Many years ago, faithful English believers packed up and left their homes, families, culture, and all familiarity in search of a place where they could worship God in spirit and in truth (John 4:24). The oppressive state church had boxed them in to the point where the man-made Book of Common Prayer was to be adhered to, not solely the Word of God. These courageous men and women had such strong conviction concerning the Word that they quite literally left their homeland and sailed across the Atlantic Ocean in search of liberty.

One of the most well-known addresses by one of these heroic dissenters is John Winthrop’s sermon titled “A Model of Christian Charity,” which is incredibly representative of the expectation they had in settling at this new land. In the year 1630, while aboard the Arbella carrying Puritan pilgrims to the New World, Winthrop composed this sermon to spur his fellow settlers on to community-wide discipline and godliness.

In this sermon, Winthrop stated, “We must consider that we shall be as a city upon a hill; the eyes of all people are upon us, so that if we shall deal falsely with our God in this work we have undertaken, and so cause Him to withdraw His present help from us, we shall be made a story and a by-word through the world.” This was the mentality of these early settlers; with the world watching along: will we be doers and not only hearers (James 1:22)?

My beloved fellow saints, I ask that we pause and give reflection to Winthrop’s words. Have we been that “city on a hill,” a light for all the world to see (Matt. 5:14)? Have we sought to be a model of charity and the gospel for all who would look on? One of the decisive factors in this strategy to be a “city on a hill” was the firm belief that this New World must be built upon the foundation of a Christian worldview. This was central to the mission of the early settlers.

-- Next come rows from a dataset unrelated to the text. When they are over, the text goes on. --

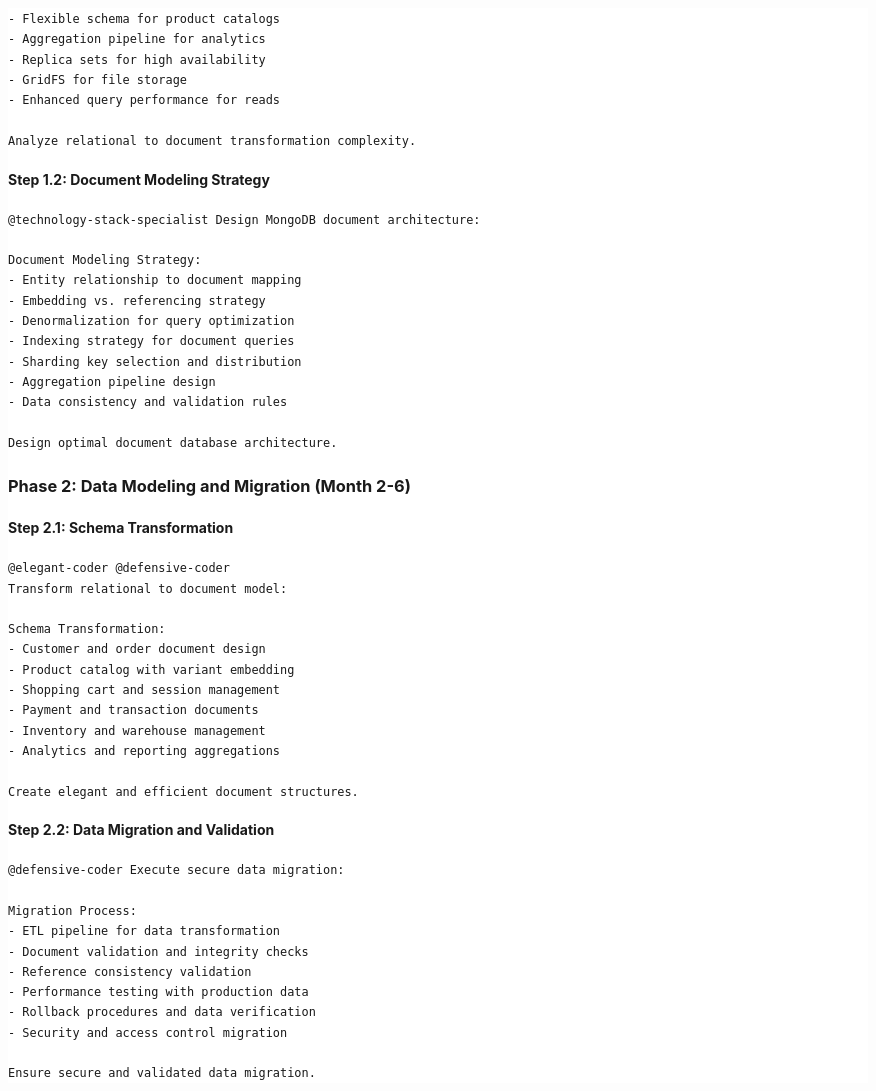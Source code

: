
 ```
- Flexible schema for product catalogs
- Aggregation pipeline for analytics
- Replica sets for high availability
- GridFS for file storage
- Enhanced query performance for reads

Analyze relational to document transformation complexity.
```

#### Step 1.2: Document Modeling Strategy
```
@technology-stack-specialist Design MongoDB document architecture:

Document Modeling Strategy:
- Entity relationship to document mapping
- Embedding vs. referencing strategy
- Denormalization for query optimization
- Indexing strategy for document queries
- Sharding key selection and distribution
- Aggregation pipeline design
- Data consistency and validation rules

Design optimal document database architecture.
```

### **Phase 2: Data Modeling and Migration (Month 2-6)**

#### Step 2.1: Schema Transformation
```
@elegant-coder @defensive-coder
Transform relational to document model:

Schema Transformation:
- Customer and order document design
- Product catalog with variant embedding
- Shopping cart and session management
- Payment and transaction documents
- Inventory and warehouse management
- Analytics and reporting aggregations

Create elegant and efficient document structures.
```

#### Step 2.2: Data Migration and Validation
```
@defensive-coder Execute secure data migration:

Migration Process:
- ETL pipeline for data transformation
- Document validation and integrity checks
- Reference consistency validation
- Performance testing with production data
- Rollback procedures and data verification
- Security and access control migration

Ensure secure and validated data migration.
```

From the form of government all the way down to the laws put in place to protect citizens, all must be shaped by biblical teaching, or so the pilgrims believed. This was the mindset that fueled these men and women who began the good work in this country.

De Tocqueville’s quote at the beginning of this article summarizes the centrality of Christianity in this nation well. The defining quality that set this country apart from all others, that made it a “city on a hill” that had the attention of the entire world, was the fact that it was based upon an objective moral goodness not given to change with the fickleness of fallen humanity. American greatness was predicated on the unchanging goodness of an unchanging God and His perfect Law.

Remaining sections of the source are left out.